Search the material for the string "limiting" and copy each line where it occurs.

RECORDS FOR THIS EXERCISE »
■ ■ ■ ■ ■ ■ ■

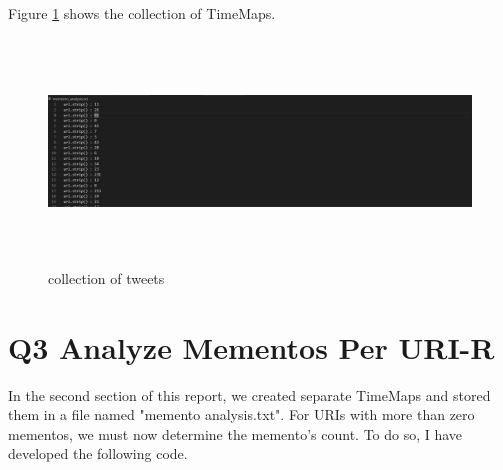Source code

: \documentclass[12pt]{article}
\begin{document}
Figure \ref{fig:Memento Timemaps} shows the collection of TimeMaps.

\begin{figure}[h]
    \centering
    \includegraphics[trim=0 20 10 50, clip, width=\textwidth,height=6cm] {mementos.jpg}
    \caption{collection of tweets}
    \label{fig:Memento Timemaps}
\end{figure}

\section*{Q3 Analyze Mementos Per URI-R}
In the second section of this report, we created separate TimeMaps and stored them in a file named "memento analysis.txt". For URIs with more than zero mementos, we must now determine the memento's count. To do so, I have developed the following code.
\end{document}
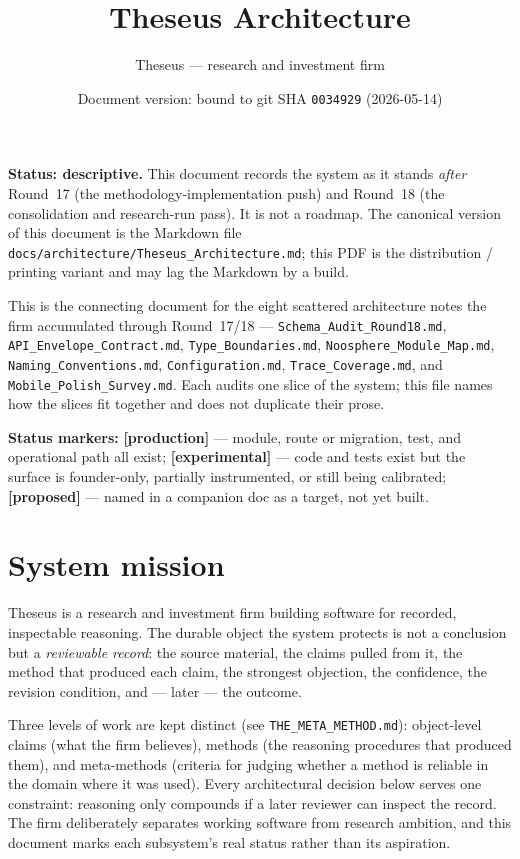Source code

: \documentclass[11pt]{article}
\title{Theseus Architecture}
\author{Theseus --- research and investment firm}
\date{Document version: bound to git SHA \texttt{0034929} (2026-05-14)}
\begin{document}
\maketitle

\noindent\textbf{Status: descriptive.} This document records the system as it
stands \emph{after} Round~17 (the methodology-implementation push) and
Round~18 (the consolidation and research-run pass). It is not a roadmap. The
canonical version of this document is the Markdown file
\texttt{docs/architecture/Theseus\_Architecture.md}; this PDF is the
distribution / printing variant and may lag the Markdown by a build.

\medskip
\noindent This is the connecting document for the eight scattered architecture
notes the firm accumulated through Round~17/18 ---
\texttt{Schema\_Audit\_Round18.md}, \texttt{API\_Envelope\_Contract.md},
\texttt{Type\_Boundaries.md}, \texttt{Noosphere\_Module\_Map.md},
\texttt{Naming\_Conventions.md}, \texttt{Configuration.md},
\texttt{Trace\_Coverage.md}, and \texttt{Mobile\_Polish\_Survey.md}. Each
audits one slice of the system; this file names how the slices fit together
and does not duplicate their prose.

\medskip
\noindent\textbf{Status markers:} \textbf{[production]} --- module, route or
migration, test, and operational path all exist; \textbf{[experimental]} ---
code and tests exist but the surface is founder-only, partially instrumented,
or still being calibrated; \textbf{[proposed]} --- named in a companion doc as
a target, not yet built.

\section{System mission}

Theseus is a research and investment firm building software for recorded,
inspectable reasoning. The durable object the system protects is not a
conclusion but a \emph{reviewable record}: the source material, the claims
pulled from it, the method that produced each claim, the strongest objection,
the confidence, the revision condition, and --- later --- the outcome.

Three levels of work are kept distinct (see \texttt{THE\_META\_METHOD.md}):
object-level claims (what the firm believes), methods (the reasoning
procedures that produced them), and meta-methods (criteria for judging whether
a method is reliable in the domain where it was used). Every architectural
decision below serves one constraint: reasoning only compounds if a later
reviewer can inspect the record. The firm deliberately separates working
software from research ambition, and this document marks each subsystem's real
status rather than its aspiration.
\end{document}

■ ■ ■ ■ ■ ■ ■

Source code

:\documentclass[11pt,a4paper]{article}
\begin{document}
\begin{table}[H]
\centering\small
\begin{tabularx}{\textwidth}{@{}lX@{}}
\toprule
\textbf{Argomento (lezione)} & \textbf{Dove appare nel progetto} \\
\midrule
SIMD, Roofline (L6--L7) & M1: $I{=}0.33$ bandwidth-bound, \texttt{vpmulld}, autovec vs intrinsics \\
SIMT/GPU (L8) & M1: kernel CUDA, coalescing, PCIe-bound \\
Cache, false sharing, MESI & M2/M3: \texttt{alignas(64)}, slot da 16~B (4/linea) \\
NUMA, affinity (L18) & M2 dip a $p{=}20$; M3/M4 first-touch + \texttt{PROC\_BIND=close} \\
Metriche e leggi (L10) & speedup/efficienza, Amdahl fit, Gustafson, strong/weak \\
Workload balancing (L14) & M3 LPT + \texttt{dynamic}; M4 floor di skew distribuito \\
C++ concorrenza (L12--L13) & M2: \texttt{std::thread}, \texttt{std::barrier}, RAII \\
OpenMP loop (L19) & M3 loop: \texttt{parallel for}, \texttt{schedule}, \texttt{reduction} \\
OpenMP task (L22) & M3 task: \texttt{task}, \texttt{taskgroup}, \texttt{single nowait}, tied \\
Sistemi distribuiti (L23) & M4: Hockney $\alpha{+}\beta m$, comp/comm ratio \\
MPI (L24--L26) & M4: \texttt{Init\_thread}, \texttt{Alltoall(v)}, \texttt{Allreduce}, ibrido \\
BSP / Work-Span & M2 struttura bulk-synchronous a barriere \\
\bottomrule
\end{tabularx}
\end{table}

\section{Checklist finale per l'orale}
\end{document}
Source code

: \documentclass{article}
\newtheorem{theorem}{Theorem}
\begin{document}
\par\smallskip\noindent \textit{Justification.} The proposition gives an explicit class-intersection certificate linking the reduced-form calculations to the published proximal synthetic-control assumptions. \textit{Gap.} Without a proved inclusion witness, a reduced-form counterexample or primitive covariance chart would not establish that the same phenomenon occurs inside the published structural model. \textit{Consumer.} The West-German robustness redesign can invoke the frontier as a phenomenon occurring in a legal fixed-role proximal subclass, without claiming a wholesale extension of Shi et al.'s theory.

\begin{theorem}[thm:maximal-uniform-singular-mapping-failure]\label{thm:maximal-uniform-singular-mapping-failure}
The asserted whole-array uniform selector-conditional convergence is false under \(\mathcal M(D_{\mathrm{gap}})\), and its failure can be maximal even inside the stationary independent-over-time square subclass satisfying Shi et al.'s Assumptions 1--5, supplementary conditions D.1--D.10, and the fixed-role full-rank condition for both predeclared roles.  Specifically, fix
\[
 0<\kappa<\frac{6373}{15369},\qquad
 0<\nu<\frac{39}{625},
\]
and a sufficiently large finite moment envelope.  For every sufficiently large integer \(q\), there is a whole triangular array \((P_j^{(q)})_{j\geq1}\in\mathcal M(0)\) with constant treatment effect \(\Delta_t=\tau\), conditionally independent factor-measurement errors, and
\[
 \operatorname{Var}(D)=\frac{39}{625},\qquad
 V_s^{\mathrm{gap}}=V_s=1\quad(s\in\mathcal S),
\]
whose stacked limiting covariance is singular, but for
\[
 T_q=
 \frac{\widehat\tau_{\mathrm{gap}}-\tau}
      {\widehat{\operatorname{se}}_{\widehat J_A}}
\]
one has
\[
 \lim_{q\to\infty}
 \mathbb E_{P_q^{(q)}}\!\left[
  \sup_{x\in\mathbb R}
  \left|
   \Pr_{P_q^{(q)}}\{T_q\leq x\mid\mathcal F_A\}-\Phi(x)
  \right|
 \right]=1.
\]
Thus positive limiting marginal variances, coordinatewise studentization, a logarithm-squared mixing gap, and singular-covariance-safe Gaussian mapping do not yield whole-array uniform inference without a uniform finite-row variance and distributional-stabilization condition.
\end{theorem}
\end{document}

■ ■ ■ ■ ■ ■ ■

RESPONSE TO THE EXERCISE »
whose stacked limiting covariance is singular, but for
Thus positive limiting marginal variances, coordinatewise studentization, a logarithm-squared mixing gap, and singular-covariance-safe Gaussian mapping do not yield whole-array uniform inference without a uniform finite-row variance and distributional-stabilization condition.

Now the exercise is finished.